Потом его волос коснулась ее рука, чуть дрожащая и теплая. Дик поднял голову. Замер.
Он пил ее глазами, впитывал в себя, наслаждаясь одним только образом, видом, зрелищем, не стремясь к большему и боясь мечтать о нем. А она протянула вторую руку, жестом заставляя его подняться.
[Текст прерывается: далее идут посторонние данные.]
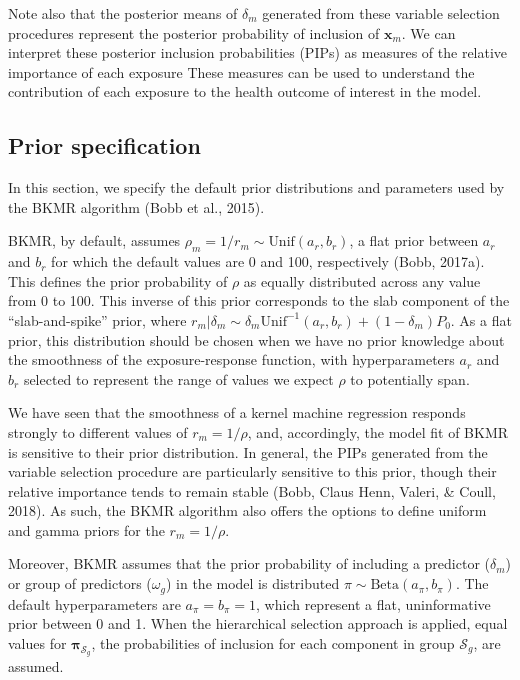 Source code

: \documentclass[12pt, twoside]{amherstthesis}
\begin{document}
Note also that the posterior means of \(\delta_m\) generated from these variable selection procedures represent the posterior probability of inclusion of \(\textbf{x}_m\). We can interpret these posterior inclusion probabilities (PIPs) as measures of the relative importance of each exposure These measures can be used to understand the contribution of each exposure to the health outcome of interest in the model.

\hypertarget{prior-specification}{%
\subsection{Prior specification}\label{prior-specification}}

In this section, we specify the default prior distributions and parameters used by the BKMR algorithm (Bobb et al., 2015).

BKMR, by default, assumes \(\rho_m=1/r_m \sim \text{Unif}(a_r,b_r)\), a flat prior between \(a_r\) and \(b_r\) for which the default values are 0 and 100, respectively (Bobb, 2017a). This defines the prior probability of \(\rho\) as equally distributed across any value from 0 to 100. This inverse of this prior corresponds to the slab component of the ``slab-and-spike'' prior, where \(r_m|\delta_m \sim \delta_m\text{Unif}^{-1}(a_r, b_r) + (1-\delta_m)P_0\). As a flat prior, this distribution should be chosen when we have no prior knowledge about the smoothness of the exposure-response function, with hyperparameters \(a_r\) and \(b_r\) selected to represent the range of values we expect \(\rho\) to potentially span.

We have seen that the smoothness of a kernel machine regression responds strongly to different values of \(r_m=1/\rho\), and, accordingly, the model fit of BKMR is sensitive to their prior distribution. In general, the PIPs generated from the variable selection procedure are particularly sensitive to this prior, though their relative importance tends to remain stable (Bobb, Claus Henn, Valeri, \& Coull, 2018). As such, the BKMR algorithm also offers the options to define uniform and gamma priors for the \(r_m=1/\rho\).

Moreover, BKMR assumes that the prior probability of including a predictor (\(\delta_m\)) or group of predictors (\(\omega_g\)) in the model is distributed \(\pi \sim \text{Beta}(a_\pi, b_\pi)\). The default hyperparameters are \(a_\pi=b_\pi=1\), which represent a flat, uninformative prior between 0 and 1. When the hierarchical selection approach is applied, equal values for \(\boldsymbol\pi_{\mathcal{S}_g}\), the probabilities of inclusion for each component in group \(\mathcal{S}_g\), are assumed.
\end{document}
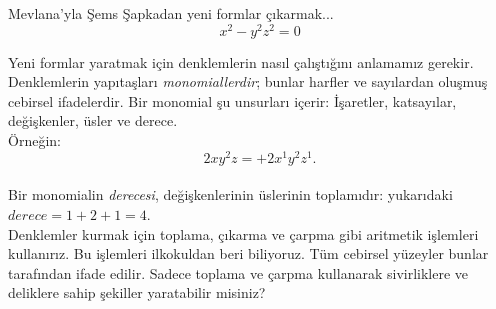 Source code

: \begin{surferPage}{Mevlana'yla Şems}
Şapkadan yeni formlar çıkarmak... \\
\smallskip
\[x^2	- y^2z^2	= 0\]

\singlespacing
Yeni formlar yaratmak için denklemlerin nasıl çalıştığını anlamamız gerekir. Denklemlerin yapıtaşları {\it monomiallerdir}; bunlar harfler ve sayılardan oluşmuş cebirsel ifadelerdir.
\singlespacing
Bir monomial şu unsurları içerir:
İşaretler, katsayılar, değişkenler, üsler ve derece.\\
\singlespacing
Örneğin: 
\smallskip
\[2xy^2z = +2x^1y^2z^1.\]
\\
\smallskip
Bir monomialin  {\it derecesi}, değişkenlerinin üslerinin toplamıdır: yukarıdaki $derece = 1+2+1=4$.  \\
\singlespacing
Denklemler kurmak için toplama, çıkarma ve çarpma gibi aritmetik işlemleri kullanırız. Bu işlemleri ilkokuldan beri biliyoruz. Tüm cebirsel yüzeyler bunlar tarafından ifade edilir.
\singlespacing
Sadece toplama ve çarpma kullanarak sivirliklere ve deliklere sahip şekiller  yaratabilir misiniz?
\end{surferPage}
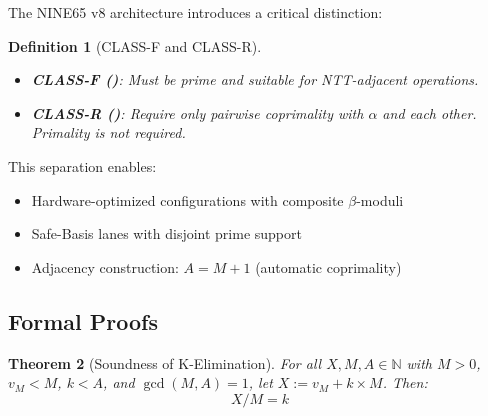 \documentclass[11pt,letterpaper]{article}
\newtheorem{theorem}{Theorem}[section]
\newtheorem{definition}[theorem]{Definition}
\newcommand{\N}{\mathbb{N}}
\begin{document}
The NINE65 v8 architecture introduces a critical distinction:

\begin{definition}[CLASS-F and CLASS-R]
\label{def:class-f-r}
\begin{itemize}
\item {\bf CLASS-F (\alpha{})}: Must be prime and suitable for NTT-adjacent operations.
\item {\bf CLASS-R (\beta{})}: Require only pairwise coprimality with \(\alpha\) and each other. Primality is {\em not} required.
\end{itemize}
\end{definition}

This separation enables:

\begin{itemize}
\item Hardware-optimized configurations with composite \(\beta\)-moduli
\item Safe-Basis lanes with disjoint prime support
\item Adjacency construction: \(A = M + 1\) (automatic coprimality)
\end{itemize}

\newpage

\subsection{Formal Proofs}

\begin{theorem}[Soundness of K-Elimination]
\label{thm:soundness}
For all \(X, M, A \in \N\) with \(M > 0\), \(v_M < M\), \(k < A\), and \(\gcd(M, A) = 1\), let \(X := v_M + k \times M\). Then:
\begin{equation*}
X / M = k
\end{equation*}
\end{theorem}
\end{document}
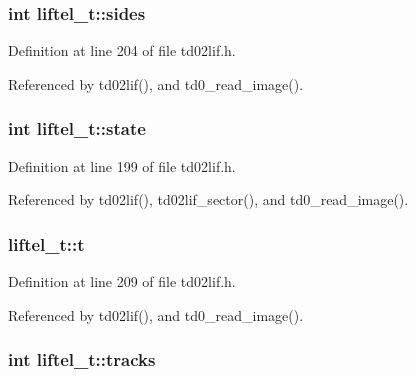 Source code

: \subsubsection[{\texorpdfstring{sides}{sides}}]{\setlength{\rightskip}{0pt plus 5cm}int liftel\+\_\+t\+::sides}\hypertarget{structliftel__t_aabd804e27f6ab37de1ef9b890a0f1088}{}\label{structliftel__t_aabd804e27f6ab37de1ef9b890a0f1088}


Definition at line 204 of file td02lif.\+h.



Referenced by td02lif(), and td0\+\_\+read\+\_\+image().

\subsubsection[{\texorpdfstring{state}{state}}]{\setlength{\rightskip}{0pt plus 5cm}int liftel\+\_\+t\+::state}\hypertarget{structliftel__t_a579b9a2411fc6cf4bcdd4cac15d48e49}{}\label{structliftel__t_a579b9a2411fc6cf4bcdd4cac15d48e49}


Definition at line 199 of file td02lif.\+h.



Referenced by td02lif(), td02lif\+\_\+sector(), and td0\+\_\+read\+\_\+image().

\subsubsection[{\texorpdfstring{t}{t}}]{ liftel\+\_\+t\+::t}\hypertarget{structliftel__t_a19ad0aafb060bc0262c7946220f0c407}{}\label{structliftel__t_a19ad0aafb060bc0262c7946220f0c407}


Definition at line 209 of file td02lif.\+h.



Referenced by td02lif(), and td0\+\_\+read\+\_\+image().

\subsubsection[{\texorpdfstring{tracks}{tracks}}]{\setlength{\rightskip}{0pt plus 5cm}int liftel\+\_\+t\+::tracks}\hypertarget{structliftel__t_a24244c0ee111d3f46eedd7578eb1acf7}{}\label{structliftel__t_a24244c0ee111d3f46eedd7578eb1acf7}


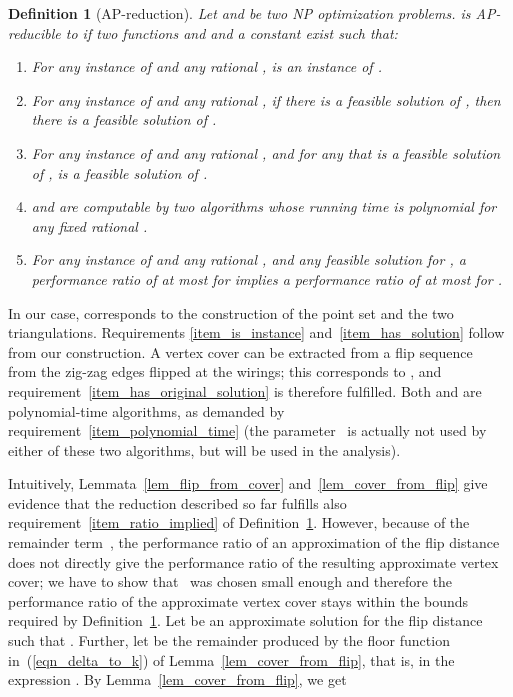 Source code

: \documentclass[11pt,a4paper]{article}
\newtheorem{definition}{Definition}
\begin{document}
\begin{definition}[AP-reduction]\label{def_ap_reduction}
Let  and  be two NP optimization problems.
 is \emph{AP-reducible} to  if two functions  and  and a constant  exist such that:
\begin{enumerate}
 \item\label{item_is_instance} For any instance  of  and any rational ,  is an instance of .
 \item\label{item_has_solution} For any instance  of  and any rational , if there is a feasible solution of , then there is a feasible solution of .
 \item\label{item_has_original_solution} For any instance  of  and any rational , and for any  that is a feasible solution of ,  is a feasible solution of .
 \item\label{item_polynomial_time}  and  are computable by two algorithms whose running time is polynomial for any fixed rational .
 \item\label{item_ratio_implied} For any instance  of  and any rational , and any feasible solution  for , a performance ratio of at most  for  implies a performance ratio of at most  for .
\end{enumerate}
\end{definition}
In our case,  corresponds to the construction of the point set and the two triangulations.
Requirements \ref{item_is_instance} and~\ref{item_has_solution} follow from our construction.
A vertex cover can be extracted from a flip sequence~ from the zig-zag edges flipped at the wirings;
this corresponds to , and requirement~\ref{item_has_original_solution} is therefore fulfilled.
Both  and  are polynomial-time algorithms, as demanded by requirement~\ref{item_polynomial_time} (the parameter~ is actually not used by either of these two algorithms, but will be used in the analysis).

Intuitively, Lemmata~\ref{lem_flip_from_cover} and~\ref{lem_cover_from_flip} give evidence that the reduction described so far fulfills also requirement~\ref{item_ratio_implied} of Definition~\ref{def_ap_reduction}.
However, because of the remainder term~, the performance ratio of an approximation of the flip distance does not directly give the performance ratio of the resulting approximate vertex cover;
we have to show that~ was chosen small enough and therefore the performance ratio of the approximate vertex cover stays within the bounds required by Definition~\ref{def_ap_reduction}.
Let  be an approximate solution for the flip distance such that .
Further, let  be the remainder produced by the floor function in~(\ref{eqn_delta_to_k}) of Lemma~\ref{lem_cover_from_flip}, that is, in the expression .
By Lemma~\ref{lem_cover_from_flip}, we get
\end{document}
Дик Джордан вздохнул, словно сваливая с плеч огромную каменную глыбу, распрямился и недрогнувшей рукой освободился от ставших неимоверно тесными остатков одежды. Именно в этот миг взошло солнце, заливая их обнаженные тела золотом и нежностью.
Они взялись за руки и медленно пошли в воду. Океан принимал их ласково, смывая кровь и грязь, успокаивая боль и ломоту в избитых телах, наливая силой и спокойной уверенностью в своей правоте.
Сквозь бирюзовую воду тело девушки отливало серебром и перламутром, ее кожа была такой же нежной, как вода…
Она без страха, без тени сомнения или смущения смотрела на сильного, красивого мужчину, стоящего перед ней, узнавала его, открывала заново, поражаясь тому, как много она уже о нем знает.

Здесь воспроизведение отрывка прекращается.